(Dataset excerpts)
• • • • • • •
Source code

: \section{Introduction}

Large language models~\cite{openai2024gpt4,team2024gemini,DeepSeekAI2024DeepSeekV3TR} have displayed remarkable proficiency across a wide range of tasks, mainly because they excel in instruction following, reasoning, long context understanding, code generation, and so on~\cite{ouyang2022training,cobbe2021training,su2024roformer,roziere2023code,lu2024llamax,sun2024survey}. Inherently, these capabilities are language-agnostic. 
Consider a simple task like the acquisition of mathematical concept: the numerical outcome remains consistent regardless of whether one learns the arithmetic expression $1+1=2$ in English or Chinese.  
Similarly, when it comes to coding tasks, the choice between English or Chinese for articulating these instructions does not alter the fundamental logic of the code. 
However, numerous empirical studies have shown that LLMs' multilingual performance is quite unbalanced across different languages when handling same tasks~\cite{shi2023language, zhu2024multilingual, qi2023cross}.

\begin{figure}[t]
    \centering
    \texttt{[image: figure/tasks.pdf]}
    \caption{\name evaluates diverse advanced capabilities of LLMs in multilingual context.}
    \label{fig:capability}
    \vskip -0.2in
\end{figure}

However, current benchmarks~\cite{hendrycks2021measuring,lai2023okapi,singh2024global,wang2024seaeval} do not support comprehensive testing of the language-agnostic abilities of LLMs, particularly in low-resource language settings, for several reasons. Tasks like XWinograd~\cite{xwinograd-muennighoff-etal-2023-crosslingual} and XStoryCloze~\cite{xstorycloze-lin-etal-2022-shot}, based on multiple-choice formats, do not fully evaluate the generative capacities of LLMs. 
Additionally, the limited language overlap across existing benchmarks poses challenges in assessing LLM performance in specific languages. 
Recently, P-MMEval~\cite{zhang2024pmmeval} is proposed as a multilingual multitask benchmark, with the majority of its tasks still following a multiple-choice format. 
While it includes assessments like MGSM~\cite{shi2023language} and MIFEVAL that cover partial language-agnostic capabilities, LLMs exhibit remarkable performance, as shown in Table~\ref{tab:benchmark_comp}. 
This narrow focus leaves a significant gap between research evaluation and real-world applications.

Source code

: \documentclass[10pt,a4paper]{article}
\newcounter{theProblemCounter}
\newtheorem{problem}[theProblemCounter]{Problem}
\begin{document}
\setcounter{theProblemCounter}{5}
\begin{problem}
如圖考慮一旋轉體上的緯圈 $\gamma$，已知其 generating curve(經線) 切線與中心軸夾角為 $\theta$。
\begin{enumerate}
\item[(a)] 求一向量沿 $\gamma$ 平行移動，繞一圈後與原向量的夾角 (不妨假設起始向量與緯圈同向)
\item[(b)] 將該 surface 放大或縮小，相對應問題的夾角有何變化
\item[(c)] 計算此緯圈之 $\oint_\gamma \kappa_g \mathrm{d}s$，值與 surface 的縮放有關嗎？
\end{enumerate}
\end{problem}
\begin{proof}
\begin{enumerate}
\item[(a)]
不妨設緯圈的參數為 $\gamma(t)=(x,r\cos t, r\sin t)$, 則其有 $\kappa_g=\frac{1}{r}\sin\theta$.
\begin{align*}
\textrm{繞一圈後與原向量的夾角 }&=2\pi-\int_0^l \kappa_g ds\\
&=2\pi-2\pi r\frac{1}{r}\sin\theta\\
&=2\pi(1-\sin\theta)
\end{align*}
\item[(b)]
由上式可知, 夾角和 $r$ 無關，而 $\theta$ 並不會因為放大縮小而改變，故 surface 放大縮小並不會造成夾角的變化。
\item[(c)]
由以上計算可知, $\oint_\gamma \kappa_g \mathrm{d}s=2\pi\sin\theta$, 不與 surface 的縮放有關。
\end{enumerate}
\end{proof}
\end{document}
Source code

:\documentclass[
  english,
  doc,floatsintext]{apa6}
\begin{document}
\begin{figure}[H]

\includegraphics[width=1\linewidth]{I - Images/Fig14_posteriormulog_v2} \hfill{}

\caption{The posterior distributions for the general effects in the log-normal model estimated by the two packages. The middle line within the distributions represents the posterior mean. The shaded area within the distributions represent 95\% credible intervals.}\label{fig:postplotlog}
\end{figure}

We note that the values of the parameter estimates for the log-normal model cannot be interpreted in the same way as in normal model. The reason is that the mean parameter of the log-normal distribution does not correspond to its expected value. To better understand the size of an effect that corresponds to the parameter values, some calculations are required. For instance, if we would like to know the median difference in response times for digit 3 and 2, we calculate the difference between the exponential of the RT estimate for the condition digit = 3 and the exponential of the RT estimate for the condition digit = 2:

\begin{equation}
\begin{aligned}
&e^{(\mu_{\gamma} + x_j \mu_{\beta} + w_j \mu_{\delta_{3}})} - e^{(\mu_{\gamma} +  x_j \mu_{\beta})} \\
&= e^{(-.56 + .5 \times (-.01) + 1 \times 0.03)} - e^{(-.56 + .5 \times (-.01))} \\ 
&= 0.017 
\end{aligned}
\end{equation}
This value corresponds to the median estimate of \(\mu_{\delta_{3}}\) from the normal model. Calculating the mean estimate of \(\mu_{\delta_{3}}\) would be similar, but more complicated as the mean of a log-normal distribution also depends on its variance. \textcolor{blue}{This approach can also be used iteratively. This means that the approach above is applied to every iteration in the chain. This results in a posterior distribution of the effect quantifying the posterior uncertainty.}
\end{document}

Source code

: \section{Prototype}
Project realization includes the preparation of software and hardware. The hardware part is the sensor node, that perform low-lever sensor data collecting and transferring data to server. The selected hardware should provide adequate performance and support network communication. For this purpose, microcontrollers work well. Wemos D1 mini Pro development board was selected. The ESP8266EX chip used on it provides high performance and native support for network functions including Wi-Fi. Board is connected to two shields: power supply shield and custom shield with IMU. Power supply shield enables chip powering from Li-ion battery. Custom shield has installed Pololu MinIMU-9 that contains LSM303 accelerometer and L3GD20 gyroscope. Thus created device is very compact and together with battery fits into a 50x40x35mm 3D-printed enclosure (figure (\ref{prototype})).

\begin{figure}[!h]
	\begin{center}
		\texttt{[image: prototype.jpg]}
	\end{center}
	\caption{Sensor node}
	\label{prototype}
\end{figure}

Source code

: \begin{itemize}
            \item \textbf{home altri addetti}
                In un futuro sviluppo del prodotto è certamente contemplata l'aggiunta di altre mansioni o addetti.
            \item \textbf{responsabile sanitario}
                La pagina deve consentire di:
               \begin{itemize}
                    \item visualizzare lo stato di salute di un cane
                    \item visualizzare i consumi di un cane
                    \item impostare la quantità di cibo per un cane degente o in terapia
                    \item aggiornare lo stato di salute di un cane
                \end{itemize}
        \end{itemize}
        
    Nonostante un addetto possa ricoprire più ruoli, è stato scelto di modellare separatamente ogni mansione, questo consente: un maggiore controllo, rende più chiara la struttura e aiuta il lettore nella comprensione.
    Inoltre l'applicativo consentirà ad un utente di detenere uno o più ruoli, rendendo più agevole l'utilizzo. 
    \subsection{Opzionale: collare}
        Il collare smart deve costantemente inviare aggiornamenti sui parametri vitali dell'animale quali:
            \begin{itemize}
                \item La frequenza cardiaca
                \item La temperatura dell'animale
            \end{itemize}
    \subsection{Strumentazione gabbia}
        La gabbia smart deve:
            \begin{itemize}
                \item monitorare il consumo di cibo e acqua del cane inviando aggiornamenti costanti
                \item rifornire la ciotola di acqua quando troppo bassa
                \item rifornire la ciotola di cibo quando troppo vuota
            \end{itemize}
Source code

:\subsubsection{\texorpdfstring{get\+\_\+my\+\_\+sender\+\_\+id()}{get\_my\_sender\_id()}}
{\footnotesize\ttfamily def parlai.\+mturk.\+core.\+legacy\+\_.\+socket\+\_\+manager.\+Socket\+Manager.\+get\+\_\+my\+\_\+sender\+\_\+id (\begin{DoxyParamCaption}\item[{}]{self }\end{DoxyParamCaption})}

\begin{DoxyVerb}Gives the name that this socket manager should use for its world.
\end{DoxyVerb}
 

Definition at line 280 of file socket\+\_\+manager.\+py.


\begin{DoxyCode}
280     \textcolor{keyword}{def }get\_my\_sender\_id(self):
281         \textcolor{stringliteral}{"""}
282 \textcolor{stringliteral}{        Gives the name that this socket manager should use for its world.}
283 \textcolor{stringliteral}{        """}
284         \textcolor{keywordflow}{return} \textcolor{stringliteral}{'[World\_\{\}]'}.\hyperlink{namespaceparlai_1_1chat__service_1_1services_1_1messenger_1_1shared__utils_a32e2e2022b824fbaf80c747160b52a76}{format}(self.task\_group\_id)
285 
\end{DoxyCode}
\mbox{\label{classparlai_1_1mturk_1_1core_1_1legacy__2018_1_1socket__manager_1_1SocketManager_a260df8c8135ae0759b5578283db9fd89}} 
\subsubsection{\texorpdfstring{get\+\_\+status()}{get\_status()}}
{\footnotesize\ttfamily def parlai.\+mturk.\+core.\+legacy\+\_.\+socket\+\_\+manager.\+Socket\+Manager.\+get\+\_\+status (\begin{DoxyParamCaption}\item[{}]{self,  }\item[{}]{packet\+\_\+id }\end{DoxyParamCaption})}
• • • • • • •
What you are asked to do
Within the data above, find the lines that contain the word "context" and copy each of them.

Written solution
Large language models~\cite{openai2024gpt4,team2024gemini,DeepSeekAI2024DeepSeekV3TR} have displayed remarkable proficiency across a wide range of tasks, mainly because they excel in instruction following, reasoning, long context understanding, code generation, and so on~\cite{ouyang2022training,cobbe2021training,su2024roformer,roziere2023code,lu2024llamax,sun2024survey}. Inherently, these capabilities are language-agnostic. 
    \caption{\name evaluates diverse advanced capabilities of LLMs in multilingual context.}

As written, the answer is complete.